You may receive pain medication as needed, either by a nurse or by administering it yourself through a device connected to your intravenous line.

You will be encouraged to move around as tolerated while you are in bed, and then to get out of bed and walk around as your strength improves. The first time you get up, ask the nurse to help you so you don't fall or faint.

At first you will receive fluids through an IV. The next day you will be given liquids, such as broth or clear juice, to drink. As you are able to tolerate liquids, you may be given thicker liquids, such as pudding, milk, or cream soup, followed by foods that you do not have to chew, such as hot cereal or pureed foods. Some surgeons keep their patients on a liquid diet for 1 to 2 weeks. Your doctor will instruct you about how long to stay on liquids until you can progress to eat pureed foods. By 4 to 6 weeks after your procedure, you may be eating solid foods.

You will be instructed about taking nutritional supplements to replace the nutrients lost due to the reconstruction of the digestive tract.

Before you are discharged from the hospital, arrangements will be made for a follow-up visit with your doctor.

At home

Once you are home, it will be important to keep the surgical area clean and dry. Your doctor will give you specific bathing instructions. The stitches or surgical staples, if present, will be removed during a follow-up visit in a week or so.

The incision and abdominal muscles may ache, especially with deep breathing, coughing, and exertion. Take a pain reliever for soreness as recommended by your doctor. Aspirin or certain other pain medications called nonsteroidal anti-inflammatory drugs (NSAIDs) may increase the chance of bleeding. Be sure to take only recommended medications.

You should continue the breathing exercises used in the hospital.

You should gradually increase your physical activity as tolerated. It may take several weeks to return to your previous levels of stamina.

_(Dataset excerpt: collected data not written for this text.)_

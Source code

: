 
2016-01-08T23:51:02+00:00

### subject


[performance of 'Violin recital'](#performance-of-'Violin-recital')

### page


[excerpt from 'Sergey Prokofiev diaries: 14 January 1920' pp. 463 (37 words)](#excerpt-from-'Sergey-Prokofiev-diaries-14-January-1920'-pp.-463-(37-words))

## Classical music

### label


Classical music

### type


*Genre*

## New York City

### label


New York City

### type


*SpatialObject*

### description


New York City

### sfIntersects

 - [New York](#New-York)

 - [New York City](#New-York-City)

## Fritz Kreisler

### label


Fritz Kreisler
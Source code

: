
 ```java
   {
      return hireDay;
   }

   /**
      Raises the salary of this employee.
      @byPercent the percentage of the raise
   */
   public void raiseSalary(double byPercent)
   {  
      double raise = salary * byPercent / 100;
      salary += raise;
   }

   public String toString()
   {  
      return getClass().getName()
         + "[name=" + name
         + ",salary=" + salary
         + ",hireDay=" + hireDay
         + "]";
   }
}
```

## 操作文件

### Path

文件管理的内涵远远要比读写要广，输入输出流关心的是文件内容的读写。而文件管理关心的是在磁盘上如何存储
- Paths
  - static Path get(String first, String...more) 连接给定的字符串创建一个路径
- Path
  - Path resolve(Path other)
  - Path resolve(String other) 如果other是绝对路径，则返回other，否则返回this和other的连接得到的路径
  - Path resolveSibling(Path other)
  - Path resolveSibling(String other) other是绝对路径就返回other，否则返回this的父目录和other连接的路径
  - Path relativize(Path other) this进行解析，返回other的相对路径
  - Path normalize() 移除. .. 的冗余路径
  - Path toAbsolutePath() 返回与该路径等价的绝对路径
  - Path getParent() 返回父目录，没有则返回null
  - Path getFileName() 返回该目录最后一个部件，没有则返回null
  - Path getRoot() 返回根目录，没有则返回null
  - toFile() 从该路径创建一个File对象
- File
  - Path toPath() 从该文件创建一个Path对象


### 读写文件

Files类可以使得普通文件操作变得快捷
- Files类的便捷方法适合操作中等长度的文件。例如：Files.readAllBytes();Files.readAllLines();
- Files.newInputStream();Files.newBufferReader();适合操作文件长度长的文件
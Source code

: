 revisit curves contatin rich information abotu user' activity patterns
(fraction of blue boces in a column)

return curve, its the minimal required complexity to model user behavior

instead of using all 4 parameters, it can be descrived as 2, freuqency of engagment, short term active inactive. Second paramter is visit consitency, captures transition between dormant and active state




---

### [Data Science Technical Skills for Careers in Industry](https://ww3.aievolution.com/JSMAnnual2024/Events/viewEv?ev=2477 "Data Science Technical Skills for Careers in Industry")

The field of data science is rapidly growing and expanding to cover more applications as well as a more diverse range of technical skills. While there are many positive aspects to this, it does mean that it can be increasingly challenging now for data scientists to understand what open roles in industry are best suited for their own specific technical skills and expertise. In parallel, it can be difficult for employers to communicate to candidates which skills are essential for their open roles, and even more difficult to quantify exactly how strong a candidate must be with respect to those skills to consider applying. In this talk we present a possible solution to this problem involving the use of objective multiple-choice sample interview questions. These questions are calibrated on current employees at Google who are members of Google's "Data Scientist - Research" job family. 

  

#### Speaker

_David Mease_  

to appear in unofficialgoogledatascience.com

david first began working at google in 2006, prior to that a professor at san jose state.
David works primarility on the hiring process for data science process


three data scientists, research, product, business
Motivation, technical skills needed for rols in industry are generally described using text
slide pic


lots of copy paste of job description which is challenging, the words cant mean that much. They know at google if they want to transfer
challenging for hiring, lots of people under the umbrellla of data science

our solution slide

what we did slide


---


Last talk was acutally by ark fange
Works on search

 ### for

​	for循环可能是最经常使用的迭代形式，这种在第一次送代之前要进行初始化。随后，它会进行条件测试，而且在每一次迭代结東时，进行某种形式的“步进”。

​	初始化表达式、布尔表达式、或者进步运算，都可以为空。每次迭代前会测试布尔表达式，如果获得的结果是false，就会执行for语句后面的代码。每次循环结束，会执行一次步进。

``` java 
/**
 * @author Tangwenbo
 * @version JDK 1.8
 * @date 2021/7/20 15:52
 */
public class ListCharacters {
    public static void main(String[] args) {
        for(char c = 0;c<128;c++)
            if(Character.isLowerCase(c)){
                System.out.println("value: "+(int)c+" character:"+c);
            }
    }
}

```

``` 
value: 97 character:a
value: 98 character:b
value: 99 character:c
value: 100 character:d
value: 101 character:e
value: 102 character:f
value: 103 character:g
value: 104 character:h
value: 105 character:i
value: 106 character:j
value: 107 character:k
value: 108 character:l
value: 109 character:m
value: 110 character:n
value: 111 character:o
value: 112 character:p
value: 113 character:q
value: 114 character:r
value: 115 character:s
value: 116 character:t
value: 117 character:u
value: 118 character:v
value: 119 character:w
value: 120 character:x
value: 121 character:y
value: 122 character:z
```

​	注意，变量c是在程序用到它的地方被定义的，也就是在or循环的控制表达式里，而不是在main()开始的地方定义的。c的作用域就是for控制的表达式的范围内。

You may be instructed to avoid lifting heavy items for several weeks to months, depending on whether the operation was done laparoscopically or with an open technique, to prevent strain on your abdominal muscles and surgical incision.

Weight loss surgery can be emotionally difficult because you will be adjusting to new dietary habits and a body in the process of change. You may feel especially tired during the first month following surgery. Exercise and attending a support group may be helpful at this time.

Notify your doctor to report any of the following:

  • Fever and/or chills

  • Redness, swelling, or bleeding or other drainage from the incision site

  • Increased pain around the incision site

Following gastric bypass surgery, your doctor may give you additional or alternate instructions, depending on your particular situation.